I’ve recently taken on a task at my company to build an email template. Naively, you might think it would be simple. However, I quickly realized that HTML/CSS support in email clients is:
Outdated
Inconsistent from one client to another
I’m considering the idea of a cross-HTML/CSS compiler that transforms standard HTML/CSS into versions supported by various email clients. This would allow you to code as usual without worrying about client-specific rendering engines.
That said, I dont regularly code email templates (partly because that’s not my job, and partly because… email templates arent supposed to be coded very often, which is why they’re templates), so I may not be the target audience. I’m not really sure who is the target audience.
I can feel you. I have the same problem many times. Especially when you cannot assume that all your email recipients are using outlook it gets more hard. At the end you cannot even position divs correctly. The only way for me, what seems to work 100% in all email readers are html tables to format the text.
So yes, if there would be a tool that helps it would be really great. But it must be able to create code which is useable in other email readers also.
If it were possible it would be very useful but I don’t see how you can turn a page built with normal html and css .(i.e.grid/flex/positioning etc) into an email friendly template which basically needs everything controlled via table-cells with no positioning or other layout techniques at all.
That’s a good point, coding emails is not a task that I expect to see often in a developer backlog. On the inconsistency point, I framed it wrong. I meant the difference between the HTML/CSS supported in the browser and the one supported in email clients.

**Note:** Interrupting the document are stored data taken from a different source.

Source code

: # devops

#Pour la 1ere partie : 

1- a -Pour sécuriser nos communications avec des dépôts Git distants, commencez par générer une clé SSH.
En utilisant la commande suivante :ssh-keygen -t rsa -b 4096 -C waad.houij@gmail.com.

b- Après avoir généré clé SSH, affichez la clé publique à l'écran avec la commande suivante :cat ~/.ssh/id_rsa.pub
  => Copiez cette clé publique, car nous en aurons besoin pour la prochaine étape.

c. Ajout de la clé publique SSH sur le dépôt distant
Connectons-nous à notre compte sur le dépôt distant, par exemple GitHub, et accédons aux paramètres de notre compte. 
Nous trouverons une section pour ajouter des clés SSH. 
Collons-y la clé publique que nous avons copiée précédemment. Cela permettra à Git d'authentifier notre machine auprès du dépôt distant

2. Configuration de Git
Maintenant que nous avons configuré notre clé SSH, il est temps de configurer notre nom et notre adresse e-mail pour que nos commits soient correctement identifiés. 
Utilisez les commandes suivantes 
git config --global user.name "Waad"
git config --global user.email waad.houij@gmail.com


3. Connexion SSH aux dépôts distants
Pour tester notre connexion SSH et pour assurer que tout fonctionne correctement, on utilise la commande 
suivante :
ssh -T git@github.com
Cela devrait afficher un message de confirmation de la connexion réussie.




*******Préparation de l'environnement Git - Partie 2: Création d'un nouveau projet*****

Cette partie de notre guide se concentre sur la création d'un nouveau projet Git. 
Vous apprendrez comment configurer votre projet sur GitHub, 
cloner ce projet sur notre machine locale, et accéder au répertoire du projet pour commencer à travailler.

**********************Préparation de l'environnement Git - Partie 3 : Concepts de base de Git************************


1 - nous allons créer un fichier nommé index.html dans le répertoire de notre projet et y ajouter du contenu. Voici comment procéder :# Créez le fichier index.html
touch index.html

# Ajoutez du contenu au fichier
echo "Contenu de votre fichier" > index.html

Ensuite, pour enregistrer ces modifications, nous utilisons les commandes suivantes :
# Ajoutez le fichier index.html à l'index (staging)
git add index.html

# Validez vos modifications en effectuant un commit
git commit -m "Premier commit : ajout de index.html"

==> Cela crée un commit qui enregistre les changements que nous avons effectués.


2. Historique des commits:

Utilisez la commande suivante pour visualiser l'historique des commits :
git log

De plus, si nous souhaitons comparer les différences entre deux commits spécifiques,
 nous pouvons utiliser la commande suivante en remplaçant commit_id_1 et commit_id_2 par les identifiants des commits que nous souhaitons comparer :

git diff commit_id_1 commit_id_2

I haven’t really looked at the difference between email clients themselves (but will take a look at the link you provided, thanks !)
Yeah what’s bothering me there is that as a user, you still need to “learn” a new markup language. I haven’t written a line of code yet to be honest, but I imagine something like:
Parse the HTML/CSS code
Loop over the parsed HTML
Check if CSS property are supported.
If CSS property == flex or something
Then replace it with tables
If CSS property == box-shadow
Then replace it with a combination of linear gradients
…
Absolutely! Email coding is a nightmare with all the client quirks. A cross-compiler sounds like a dream come true. Even if it wasn’t perfect, it would be a massive timesaver. I’d definitely use it.
A cross-HTML/CSS compiler that converts standard HTML/CSS into email-client-friendly versions sounds like a great idea! It would definitely streamline the process and ensure better compatibility. I’d find that very useful.
“We aren’t doing this because it is easy, but because we thought it would be easy” comes to mind.
This is one of those problems where the main outline of the problem seems trivial, but the further you go the more challenges and race conditions you find, until in the end you either give up or accept the product will never reach 100% completion.